- **Task prompt**: Scan the lines below and report each one containing "setcounter" by copying it.

━━━ Records provided ━━━

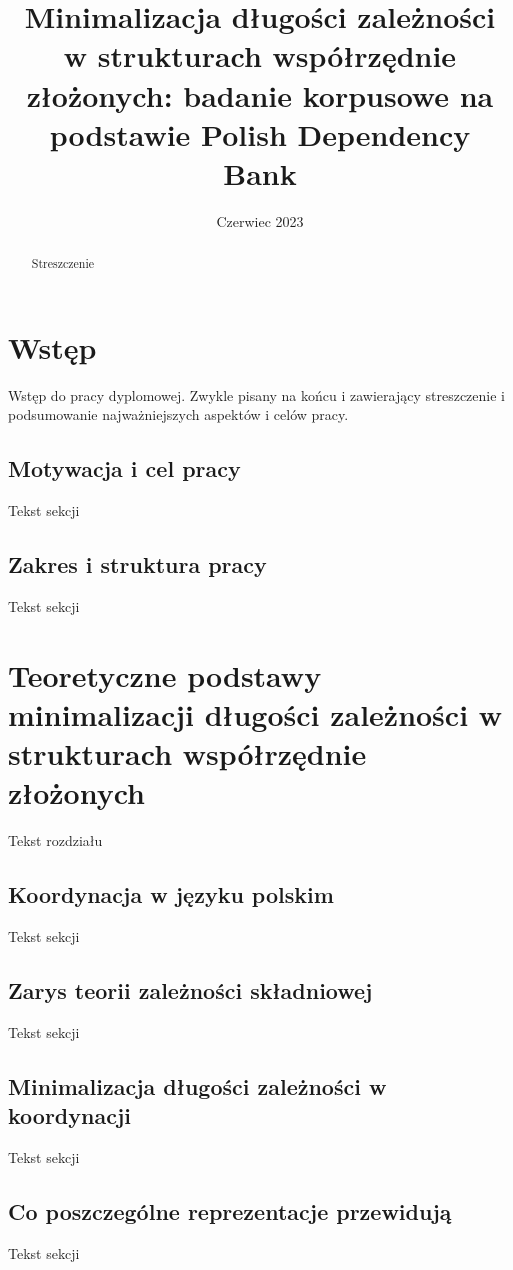 \documentclass[licencjacka]{pracamgr}
\title{Minimalizacja długości zależności w strukturach współrzędnie złożonych: badanie korpusowe na podstawie Polish Dependency Bank}
\date{Czerwiec 2023}
\begin{document}
\maketitle


\begin{abstract}
Streszczenie
\end{abstract}

\thispagestyle{empty}
\setcounter{page}{3}
\tableofcontents 

\chapter*{Wstęp}
Wstęp do pracy dyplomowej. Zwykle pisany na końcu i zawierający streszczenie i podsumowanie najważniejszych aspektów i celów pracy.
\section*{Motywacja i cel pracy}
Tekst sekcji
\section*{Zakres i struktura pracy}
Tekst sekcji


\setcounter{chapter}{1}
\chapter{Teoretyczne podstawy minimalizacji długości zależności w strukturach współrzędnie złożonych}
Tekst rozdziału
\section{Koordynacja w języku polskim}
Tekst sekcji
\section{Zarys teorii zależności składniowej}
Tekst sekcji
\section{Minimalizacja długości zależności w koordynacji}
Tekst sekcji
\section{Co poszczególne reprezentacje przewidują}
Tekst sekcji
\end{document}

━━━

- **Output for this exercise**:
\setcounter{page}{3}
\setcounter{chapter}{1}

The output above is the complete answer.